» Exercise aim: Among the lines below, how many have the string "você" in them? Only the number is wanted.

» Records shown:
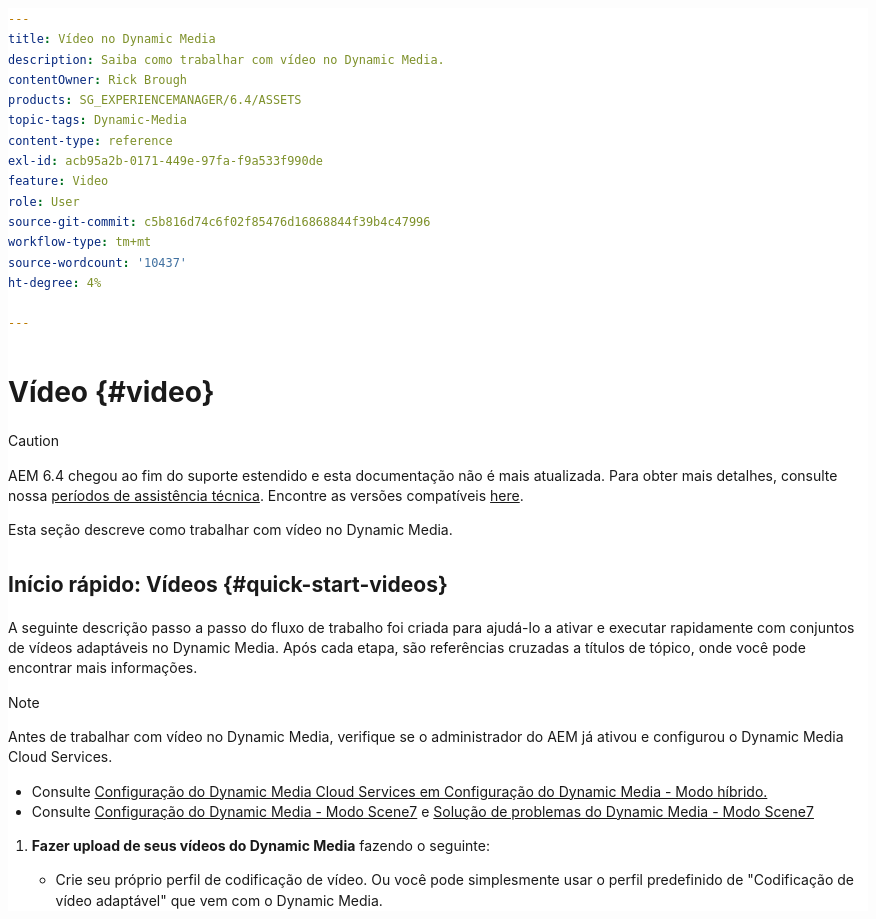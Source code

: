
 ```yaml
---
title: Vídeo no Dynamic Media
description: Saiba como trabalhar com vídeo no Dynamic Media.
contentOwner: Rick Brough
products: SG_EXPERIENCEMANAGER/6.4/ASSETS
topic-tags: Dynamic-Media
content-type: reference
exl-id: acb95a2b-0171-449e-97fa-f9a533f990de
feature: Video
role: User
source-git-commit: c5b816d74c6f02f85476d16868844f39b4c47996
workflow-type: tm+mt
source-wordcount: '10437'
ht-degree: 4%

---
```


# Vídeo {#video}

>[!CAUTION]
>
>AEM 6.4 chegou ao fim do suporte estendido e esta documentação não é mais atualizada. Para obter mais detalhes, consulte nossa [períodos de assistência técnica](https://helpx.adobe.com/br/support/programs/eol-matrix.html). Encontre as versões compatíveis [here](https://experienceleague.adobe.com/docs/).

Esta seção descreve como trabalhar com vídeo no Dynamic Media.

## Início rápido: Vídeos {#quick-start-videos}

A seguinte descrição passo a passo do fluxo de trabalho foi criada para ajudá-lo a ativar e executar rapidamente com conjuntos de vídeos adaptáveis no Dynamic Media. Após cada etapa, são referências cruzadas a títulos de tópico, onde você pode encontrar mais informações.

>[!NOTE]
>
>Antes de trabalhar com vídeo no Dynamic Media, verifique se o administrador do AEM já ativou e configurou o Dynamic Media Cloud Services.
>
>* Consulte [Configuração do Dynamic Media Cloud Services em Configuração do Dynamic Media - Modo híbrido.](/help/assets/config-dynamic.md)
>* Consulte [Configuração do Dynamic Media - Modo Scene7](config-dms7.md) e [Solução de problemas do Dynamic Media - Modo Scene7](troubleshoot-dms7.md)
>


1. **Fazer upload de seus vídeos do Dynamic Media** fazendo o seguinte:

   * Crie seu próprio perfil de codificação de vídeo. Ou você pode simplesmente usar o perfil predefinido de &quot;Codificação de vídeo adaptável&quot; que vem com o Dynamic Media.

» Response below: 2